Jean-Luc Mélenchon chez M-Real à Alizay. (Photo Reynald Harlaut) |
J’ai eu l’occasion de
croiser la route de Jean-Luc Mélenchon à trois ou quatre reprises. La première
fois, c’était à Val-de-Reuil. Il était alors ministre (ou secrétaire d’Etat) à
la formation professionnelle. L’homme avait de la conviction. Son discours,
improvisé, démontrait une bonne connaissance du monde de l’apprentissage lui
qui venait de visiter le CFA rolivalois…Il laissa d’ailleurs le souvenir d’un
bon ministre, capable de mettre ses idées en actions et en actes. Son passage
au gouvernement fut malheureusement pour les apprentis de courte durée.

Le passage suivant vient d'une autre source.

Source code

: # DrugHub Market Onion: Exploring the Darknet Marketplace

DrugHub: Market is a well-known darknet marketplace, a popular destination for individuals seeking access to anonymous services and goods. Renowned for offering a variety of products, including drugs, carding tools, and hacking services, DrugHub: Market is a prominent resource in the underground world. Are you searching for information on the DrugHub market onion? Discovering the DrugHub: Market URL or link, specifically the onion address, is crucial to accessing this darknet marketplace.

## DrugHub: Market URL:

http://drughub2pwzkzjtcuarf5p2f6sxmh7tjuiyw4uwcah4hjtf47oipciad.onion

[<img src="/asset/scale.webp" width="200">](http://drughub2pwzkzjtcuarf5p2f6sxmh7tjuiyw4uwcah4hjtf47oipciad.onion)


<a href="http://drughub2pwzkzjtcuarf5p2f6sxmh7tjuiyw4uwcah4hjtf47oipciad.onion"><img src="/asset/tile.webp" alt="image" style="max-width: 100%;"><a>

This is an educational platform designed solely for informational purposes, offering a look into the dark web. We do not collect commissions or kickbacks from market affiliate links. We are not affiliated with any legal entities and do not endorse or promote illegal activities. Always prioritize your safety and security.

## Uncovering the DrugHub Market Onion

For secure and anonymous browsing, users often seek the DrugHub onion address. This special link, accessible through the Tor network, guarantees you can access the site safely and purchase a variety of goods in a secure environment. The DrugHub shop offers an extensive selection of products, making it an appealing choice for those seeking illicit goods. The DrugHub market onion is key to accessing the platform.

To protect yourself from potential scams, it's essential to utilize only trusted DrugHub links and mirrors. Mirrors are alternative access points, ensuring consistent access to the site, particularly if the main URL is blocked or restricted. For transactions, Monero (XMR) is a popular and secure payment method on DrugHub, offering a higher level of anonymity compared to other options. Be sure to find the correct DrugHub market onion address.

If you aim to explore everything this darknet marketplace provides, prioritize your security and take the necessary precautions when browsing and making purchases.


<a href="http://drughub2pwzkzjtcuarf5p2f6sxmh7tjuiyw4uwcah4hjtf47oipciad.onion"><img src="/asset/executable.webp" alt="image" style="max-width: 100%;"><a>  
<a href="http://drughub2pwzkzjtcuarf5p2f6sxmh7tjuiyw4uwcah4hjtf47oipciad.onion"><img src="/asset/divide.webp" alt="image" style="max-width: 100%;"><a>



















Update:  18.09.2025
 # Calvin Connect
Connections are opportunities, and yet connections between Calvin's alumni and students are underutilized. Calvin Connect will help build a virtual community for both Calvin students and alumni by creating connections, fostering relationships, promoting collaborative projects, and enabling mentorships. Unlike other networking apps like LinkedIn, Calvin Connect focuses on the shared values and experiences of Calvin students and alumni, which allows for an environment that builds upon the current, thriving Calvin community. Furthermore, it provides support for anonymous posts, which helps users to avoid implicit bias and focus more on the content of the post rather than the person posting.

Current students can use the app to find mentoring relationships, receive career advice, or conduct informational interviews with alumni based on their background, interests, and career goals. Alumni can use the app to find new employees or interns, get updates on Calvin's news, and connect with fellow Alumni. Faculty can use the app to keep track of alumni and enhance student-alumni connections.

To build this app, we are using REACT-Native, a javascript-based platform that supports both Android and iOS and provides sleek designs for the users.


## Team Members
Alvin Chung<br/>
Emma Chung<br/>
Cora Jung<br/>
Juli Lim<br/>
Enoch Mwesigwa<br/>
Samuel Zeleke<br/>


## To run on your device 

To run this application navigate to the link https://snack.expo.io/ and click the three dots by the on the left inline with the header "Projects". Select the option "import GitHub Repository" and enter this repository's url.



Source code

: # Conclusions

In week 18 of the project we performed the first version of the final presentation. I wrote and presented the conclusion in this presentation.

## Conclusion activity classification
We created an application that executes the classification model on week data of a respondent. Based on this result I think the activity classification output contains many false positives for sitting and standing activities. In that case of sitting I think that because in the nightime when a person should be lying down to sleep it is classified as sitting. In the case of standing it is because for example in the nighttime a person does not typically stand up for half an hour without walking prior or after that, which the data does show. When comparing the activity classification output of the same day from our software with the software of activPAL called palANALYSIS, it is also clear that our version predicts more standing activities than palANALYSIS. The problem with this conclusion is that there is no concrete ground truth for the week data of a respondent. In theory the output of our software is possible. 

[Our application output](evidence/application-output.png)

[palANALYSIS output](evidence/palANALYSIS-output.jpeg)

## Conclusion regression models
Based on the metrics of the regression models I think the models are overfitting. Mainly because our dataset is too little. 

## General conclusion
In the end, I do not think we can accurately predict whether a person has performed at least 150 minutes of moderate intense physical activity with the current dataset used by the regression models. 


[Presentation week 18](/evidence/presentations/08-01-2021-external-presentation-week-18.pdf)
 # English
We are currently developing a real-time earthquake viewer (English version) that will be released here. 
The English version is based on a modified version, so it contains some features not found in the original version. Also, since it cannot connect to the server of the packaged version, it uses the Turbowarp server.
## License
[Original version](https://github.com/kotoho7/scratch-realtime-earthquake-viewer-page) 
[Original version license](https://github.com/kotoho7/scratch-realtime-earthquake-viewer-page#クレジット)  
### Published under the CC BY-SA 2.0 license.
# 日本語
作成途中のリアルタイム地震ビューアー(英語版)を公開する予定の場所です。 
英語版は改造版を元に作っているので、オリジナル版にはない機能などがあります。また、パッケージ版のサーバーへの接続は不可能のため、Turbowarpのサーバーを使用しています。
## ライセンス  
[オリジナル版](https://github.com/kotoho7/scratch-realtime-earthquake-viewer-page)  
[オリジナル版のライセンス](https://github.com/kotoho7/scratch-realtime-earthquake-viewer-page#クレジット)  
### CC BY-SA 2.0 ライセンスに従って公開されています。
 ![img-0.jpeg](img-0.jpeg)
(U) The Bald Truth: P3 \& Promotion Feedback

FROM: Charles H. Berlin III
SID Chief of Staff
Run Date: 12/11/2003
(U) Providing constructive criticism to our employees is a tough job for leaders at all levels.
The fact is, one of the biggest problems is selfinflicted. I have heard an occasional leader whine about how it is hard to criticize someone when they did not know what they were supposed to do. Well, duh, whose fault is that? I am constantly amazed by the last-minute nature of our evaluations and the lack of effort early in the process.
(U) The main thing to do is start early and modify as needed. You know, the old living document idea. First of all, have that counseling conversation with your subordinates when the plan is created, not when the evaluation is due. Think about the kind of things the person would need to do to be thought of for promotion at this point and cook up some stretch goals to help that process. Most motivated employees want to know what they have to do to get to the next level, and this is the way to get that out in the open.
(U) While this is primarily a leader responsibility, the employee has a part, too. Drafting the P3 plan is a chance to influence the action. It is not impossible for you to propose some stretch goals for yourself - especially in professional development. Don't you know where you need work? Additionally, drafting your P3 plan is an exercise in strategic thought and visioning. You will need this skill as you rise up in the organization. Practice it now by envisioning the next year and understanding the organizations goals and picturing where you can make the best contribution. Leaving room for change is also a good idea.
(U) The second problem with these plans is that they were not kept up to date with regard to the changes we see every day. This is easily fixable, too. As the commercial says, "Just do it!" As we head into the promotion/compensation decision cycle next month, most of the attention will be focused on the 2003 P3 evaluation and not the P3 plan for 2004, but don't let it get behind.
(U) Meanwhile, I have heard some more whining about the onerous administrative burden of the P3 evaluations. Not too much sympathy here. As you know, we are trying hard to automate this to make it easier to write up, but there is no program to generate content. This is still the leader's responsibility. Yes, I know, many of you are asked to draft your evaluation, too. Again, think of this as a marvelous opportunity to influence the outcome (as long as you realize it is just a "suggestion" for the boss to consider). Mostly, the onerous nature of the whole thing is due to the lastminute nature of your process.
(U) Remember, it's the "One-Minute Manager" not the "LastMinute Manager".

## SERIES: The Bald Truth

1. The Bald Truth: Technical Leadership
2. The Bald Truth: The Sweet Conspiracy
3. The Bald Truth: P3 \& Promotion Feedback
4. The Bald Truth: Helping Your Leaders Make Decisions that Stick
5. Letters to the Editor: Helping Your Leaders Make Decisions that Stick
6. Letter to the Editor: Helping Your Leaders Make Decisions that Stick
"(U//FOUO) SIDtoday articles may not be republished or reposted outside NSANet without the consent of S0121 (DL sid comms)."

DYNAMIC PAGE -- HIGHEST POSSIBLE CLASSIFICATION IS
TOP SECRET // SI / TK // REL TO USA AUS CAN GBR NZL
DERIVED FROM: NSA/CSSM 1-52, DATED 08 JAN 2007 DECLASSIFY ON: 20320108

Plus tard, j’ai rencontré le
militant socialiste venu à Evreux défendre une motion d’avant congrès. Ses
adversaires n’avaient pas pesé lourd dans le débat. Il faut dire que Jean-Luc
Mélenchon a l’intelligence des situations et l’art de tenir une tribune. Je fus
pourtant marqué par une forme d’intransigeance annonciatrice de ses futures
foucades mais je découvris un homme déterminé, passionné.
Avec le temps et des
désaccords idéologiques, Jean-Luc Mélenchon a quitté le Parti socialiste, créé
le Parti de gauche puis le Front de gauche avec le Parti communiste. Ses onze
et quelques pour cent à l’élection présidentielle, score décevant pour ses
supporteurs, furent tout de même un excellent résultat démontrant la puissance
de ses arguments et un vrai talent à susciter le soutien.
Pendant ces six années de
combat politique, il eut le temps de se payer Marine Le Pen sans parvenir à la
vaincre, de moquer François Hollande sans pouvoir empêcher son élection à la
présidence, de tancer les journalistes et les médias pour leur « incompétence
» et leur sens du suivisme, de dénoncer les socialistes comme des vendus au
capital, de se fâcher avec ses meilleurs amis communistes (qui se méfiaient de
lui comme de la peste) d’échouer aux européennes après avoir raté les
municipales au cours desquelles le PCF préféra des postes à la pureté du
discours et aux portes de l’avenir.
Tout cela pèse, fatigue,
épuise. JLM a beau avoir la santé, vient le moment de la lassitude, du burn-out
comme disent les médecins du travail, surtout quand l’horizon laisse perler des
brumes noirâtres et des chemises tout aussi brunes.
Jean-Luc Mélenchon a décidé
de mettre les pouces et de se ressourcer dans l’écriture et la réflexion. Il
travaille à donner du contenu à une éventuelle 6e République, celle
qu’Arnaud Montebourg appelait déjà de ses vœux.
Ce recul est-il
surprenant ? Pour qui connaît (un peu) le fonctionnement du monde
politique, cette prise de distance était devenue inévitable. La stratégie de
JLM ayant échoué, il était juste qu’il laissât la place à d’autres acteurs
dotés d’une autre imagination. Insister eût été une preuve de faiblesse voire
le signe d’un malaise personnel plus profond.
Le fait est qu’il est
difficile, à gauche, de lutter à armes égales avec le Parti socialiste. Ce
grand corps malade — Bernard-Henry Lévy disait même que ce corps était sans vie
— parvient à surmonter ses contradictions et à continuer de dominer la gauche.
Devenu social-démocrate, compromis dans le social-libéralisme avec
Hollande-Valls, il sera difficile au PS de Cambadélis de faire machine arrière
et d’en appeler à Jaurès et sa république sociale. Il y a donc de la place pour
une gauche de la gauche mais avec quels objectifs ? Le gouvernement de la
parole a encore de beaux jours devant lui.